__Exercise requirements__
Exactly how many lines in this listing contain "during"? Only the number is needed.

__Exercise materials__
+--

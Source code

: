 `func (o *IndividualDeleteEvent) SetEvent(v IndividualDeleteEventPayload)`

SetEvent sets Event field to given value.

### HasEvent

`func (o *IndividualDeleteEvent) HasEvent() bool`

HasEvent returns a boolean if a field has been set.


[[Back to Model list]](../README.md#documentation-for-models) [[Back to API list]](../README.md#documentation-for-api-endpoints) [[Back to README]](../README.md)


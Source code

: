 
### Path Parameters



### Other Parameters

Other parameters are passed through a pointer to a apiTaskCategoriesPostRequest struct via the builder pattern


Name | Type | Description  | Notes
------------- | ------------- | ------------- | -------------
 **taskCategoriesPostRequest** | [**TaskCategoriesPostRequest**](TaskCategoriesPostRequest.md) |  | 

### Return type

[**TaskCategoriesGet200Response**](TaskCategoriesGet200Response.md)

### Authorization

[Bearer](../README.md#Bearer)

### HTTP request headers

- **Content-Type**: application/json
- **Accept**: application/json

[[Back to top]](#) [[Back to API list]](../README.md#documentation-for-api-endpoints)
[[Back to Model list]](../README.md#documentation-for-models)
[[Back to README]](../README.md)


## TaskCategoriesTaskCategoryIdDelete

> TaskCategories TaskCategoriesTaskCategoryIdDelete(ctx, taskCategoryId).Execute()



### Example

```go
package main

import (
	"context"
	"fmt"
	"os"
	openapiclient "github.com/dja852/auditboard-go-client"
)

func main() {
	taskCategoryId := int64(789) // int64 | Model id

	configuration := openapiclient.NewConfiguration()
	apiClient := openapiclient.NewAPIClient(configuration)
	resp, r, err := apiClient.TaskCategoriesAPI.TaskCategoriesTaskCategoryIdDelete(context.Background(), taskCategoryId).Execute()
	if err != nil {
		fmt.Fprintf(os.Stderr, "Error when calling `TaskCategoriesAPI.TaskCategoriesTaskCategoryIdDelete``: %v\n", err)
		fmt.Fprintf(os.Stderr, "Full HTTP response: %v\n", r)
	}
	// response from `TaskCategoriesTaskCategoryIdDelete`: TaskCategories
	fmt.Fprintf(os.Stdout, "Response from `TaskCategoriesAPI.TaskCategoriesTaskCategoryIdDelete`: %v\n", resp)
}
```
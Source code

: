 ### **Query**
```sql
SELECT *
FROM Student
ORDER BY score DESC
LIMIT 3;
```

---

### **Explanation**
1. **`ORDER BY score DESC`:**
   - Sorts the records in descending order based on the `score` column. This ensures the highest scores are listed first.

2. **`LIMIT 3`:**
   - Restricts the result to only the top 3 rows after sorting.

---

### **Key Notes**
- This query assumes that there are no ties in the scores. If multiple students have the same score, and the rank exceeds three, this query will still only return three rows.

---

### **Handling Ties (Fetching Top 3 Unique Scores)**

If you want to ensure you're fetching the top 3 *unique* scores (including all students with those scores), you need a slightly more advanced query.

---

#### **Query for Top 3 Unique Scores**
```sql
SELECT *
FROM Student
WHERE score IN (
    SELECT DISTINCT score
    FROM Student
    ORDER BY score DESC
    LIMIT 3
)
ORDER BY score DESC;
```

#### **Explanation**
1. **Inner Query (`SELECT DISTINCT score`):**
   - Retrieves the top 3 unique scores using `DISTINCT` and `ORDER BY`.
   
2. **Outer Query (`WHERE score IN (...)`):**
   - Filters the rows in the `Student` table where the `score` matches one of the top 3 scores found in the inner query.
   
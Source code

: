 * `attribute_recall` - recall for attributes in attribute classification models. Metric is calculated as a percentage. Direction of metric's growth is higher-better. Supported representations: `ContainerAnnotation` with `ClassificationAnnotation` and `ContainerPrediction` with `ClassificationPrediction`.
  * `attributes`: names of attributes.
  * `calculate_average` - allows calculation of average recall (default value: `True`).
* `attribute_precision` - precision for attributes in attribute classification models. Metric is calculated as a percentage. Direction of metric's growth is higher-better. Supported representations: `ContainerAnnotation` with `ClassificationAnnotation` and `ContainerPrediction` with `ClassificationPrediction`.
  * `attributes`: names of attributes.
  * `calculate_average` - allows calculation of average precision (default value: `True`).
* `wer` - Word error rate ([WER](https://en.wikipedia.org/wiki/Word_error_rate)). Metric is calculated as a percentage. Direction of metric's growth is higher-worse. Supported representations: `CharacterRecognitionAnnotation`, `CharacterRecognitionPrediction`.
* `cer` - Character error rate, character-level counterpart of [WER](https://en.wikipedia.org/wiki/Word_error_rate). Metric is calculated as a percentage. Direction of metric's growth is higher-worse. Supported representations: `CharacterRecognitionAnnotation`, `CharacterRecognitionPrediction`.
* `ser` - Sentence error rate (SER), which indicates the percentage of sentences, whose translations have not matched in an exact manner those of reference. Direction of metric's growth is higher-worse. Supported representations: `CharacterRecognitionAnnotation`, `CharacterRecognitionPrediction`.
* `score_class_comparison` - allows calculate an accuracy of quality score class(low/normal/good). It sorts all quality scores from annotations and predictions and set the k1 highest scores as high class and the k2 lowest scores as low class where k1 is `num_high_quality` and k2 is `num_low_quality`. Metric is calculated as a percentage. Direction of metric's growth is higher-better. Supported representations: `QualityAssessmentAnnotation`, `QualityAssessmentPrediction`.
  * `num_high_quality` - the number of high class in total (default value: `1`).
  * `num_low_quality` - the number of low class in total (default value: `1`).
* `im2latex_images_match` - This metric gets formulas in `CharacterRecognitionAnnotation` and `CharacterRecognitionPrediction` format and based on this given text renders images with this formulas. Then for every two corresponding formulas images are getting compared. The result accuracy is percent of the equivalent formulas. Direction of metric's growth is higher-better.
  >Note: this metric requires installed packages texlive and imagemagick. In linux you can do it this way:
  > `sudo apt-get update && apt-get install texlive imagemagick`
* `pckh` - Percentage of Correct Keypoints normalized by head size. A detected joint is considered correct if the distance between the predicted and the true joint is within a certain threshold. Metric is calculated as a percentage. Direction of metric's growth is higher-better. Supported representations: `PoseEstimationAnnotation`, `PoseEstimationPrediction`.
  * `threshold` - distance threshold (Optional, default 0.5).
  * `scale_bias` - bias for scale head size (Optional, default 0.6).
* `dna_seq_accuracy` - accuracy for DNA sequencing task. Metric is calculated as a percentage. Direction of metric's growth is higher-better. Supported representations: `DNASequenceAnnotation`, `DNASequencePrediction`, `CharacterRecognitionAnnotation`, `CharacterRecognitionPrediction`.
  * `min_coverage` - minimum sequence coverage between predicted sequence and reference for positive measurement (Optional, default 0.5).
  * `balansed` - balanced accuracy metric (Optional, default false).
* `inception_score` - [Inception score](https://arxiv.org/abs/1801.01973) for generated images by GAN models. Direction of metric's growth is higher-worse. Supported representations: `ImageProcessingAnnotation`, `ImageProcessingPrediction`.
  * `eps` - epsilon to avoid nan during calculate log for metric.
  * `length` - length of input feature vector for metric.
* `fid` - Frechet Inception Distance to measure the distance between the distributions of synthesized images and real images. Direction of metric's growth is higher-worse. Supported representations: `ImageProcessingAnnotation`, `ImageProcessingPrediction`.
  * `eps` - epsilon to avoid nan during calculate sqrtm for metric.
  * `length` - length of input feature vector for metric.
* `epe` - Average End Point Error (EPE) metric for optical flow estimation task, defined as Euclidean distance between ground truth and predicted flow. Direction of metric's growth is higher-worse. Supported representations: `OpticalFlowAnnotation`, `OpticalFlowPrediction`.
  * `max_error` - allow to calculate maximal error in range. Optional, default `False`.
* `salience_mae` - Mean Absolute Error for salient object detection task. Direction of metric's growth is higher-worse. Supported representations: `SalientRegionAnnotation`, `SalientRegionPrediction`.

+--

__Solution for this problem__
2